Now that we have confirmed that a lack of vectorization is the cause of this code bottleneck, we can turn to the code itself to see what options are available to remedy this problem. The pseudocode for the Riemann solver in Nyx takes the following form:
subroutine riemannus() ! declare lots of scalar temporary variables to save temporary values for ! each complete iteration of the i loop do k = klo, khi do j = jlo, jhi do i = ilo, ihi ! calculate left and right gas velocities ! lots of sanity checks for gas pressure and internal energy ! lots of if/then/else's to make sure we use sane values call analriem(gas_velocities, misc_gas_data) ! returns new pressure and velocity from analytic Riemann solver ! lots of postprocessing if/then/else's ! calculate shock velocity ! calculate fluxes end do end do end do end subroutine riemannus
This loop is hundreds of line long, and contains a great deal of branching due to if/then/else's which are used to ensure the Riemann solver uses physically consistent values. The analriem
routine is also complicated, although it is smaller than riemannus
:
subroutine analriem(gas_velocities, misc_gas_data) ! set up lots of auxiliary variables derived from gas velocity, pressure, etc. do i = 1, 3, ! iterate on the new values of pressure and density 3 times to ensure they've converged end do end subroutine analriem
As a result of this code complexity, compilers are unable to vectorize any layer of the outer (i, j, k)
loop in riemannus
, even though the Riemann solver does not require values from any grid points other than (i, j, k)

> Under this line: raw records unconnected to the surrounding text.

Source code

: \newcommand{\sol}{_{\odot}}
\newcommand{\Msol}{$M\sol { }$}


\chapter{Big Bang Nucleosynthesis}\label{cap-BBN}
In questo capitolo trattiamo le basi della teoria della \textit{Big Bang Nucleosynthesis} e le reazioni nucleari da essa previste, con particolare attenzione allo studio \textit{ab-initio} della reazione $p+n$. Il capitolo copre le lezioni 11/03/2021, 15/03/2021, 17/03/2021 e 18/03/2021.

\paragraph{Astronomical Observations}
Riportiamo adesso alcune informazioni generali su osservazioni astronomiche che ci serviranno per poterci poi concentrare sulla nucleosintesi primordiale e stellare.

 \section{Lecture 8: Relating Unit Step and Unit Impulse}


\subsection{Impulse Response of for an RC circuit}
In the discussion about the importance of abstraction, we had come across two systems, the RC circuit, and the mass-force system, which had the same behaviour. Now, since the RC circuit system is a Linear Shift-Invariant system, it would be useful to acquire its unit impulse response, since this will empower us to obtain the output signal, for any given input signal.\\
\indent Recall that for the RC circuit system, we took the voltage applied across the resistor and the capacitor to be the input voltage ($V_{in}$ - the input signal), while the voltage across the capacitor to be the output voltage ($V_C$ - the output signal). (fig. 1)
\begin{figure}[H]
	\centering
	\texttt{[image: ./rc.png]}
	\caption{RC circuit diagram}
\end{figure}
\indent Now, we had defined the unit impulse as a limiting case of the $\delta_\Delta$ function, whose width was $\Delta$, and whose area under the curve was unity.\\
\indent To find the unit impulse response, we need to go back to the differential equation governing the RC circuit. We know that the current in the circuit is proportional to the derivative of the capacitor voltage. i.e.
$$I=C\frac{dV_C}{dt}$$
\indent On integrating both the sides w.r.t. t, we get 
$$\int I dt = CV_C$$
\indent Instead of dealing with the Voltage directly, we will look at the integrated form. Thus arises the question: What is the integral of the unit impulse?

itself. The entire Riemann solver, then, is executed serially, leading to a severe bottleneck in the overall execution of the Nyx code. Additionally, even if a compiler was smart enough to generate vectorized versions of this loop, the heavy use of if/then/else inside the loop would inhibit performance due to a high degree of branch mispredicts. Furthermore, many compilers are extremely cautious or unwilling entirely to vectorize function calls inside loops, such as the call to analriem
inside the loop in riemannus
.
One way to vectorize the outer loop of the Riemann solver is to use the omp simd
directive introduced in OpenMP 4.0. However, this approach generates vector instructions only if we compile the code with OpenMP support; if instead we use pure MPI or another framework to express intranode parallelism, the compiler ignores the omp
directives and the generated instructions will remain serial. A more portable solution is to write the loops in such a way that compilers' static analysis can easily detect that the loops have no dependencies and are vectorizable. In the case of this Riemann solver, we can combine the introduction of some temporary arrays with loop fissioning techniques to generate a series of much simpler loops. We caution that, although we have had great success with these techniques, they can result is more obfuscated code which, although easy for a compiler to analyze, may be more difficult for a (human) developer to interpret.
The pseudocode for the vectorized version of the Riemann solver looks like the following:
subroutine riemannus() ! replace scalar temporary variables which are overwritten after each ! iteration of the i loop with arrays which save temporary values for all ! values of (i, j, k) do k = klo, khi do j = jlo, jhi do i = ilo, ihi ! calculate left and right gas velocities end do end do end do do k = klo, khi do j = jlo, jhi do i = ilo, ihi ! lots of sanity checks for gas pressure and internal energy ! lots of if/then/else's to make sure we use sane values end do end do end do call analriem(gas_velocities, misc_gas_data) ! returns new pressure and velocity from analytic Riemann solver do k = klo, khi do j = jlo, jhi do i = ilo, ihi ! lots of postprocessing if/then/else's end do end do end do do k = klo, khi do j = jlo, jhi do i = ilo, ihi ! calculate shock velocity ! calculate fluxes end do end do end do end subroutine riemannus
We have replaced the scalar temporary variables in riemannus
with arrays of temporaries which endure throughout the multiple (i, j, k)
loops in riemannus
. This increases the memory footprint of the algorithm, but also yields shorter loops which are easier for compilers to vectorize. We note that, if the compiler generates purely scalar instructions for these refactored loops, the overall execution time will be the same as the original loop, although the memory footprint will still be larger. However, since we have had success with several different compilers vectorizing these loops, the performance of riemannus
has increased significantly. We note a few features of these new, shorter loops:
Some loops still do not easily vectorize, or if they do, their vector performance is not much faster than the original scalar code. These loops are chiefly the ones which contain all the if/else logic. Happily, these are not particularly expensive loops, and so it does not hurt performance a great deal if they remain scalar. The loop which we do want to vectorize is analriem
, which is no longer called inside an (i,j,k)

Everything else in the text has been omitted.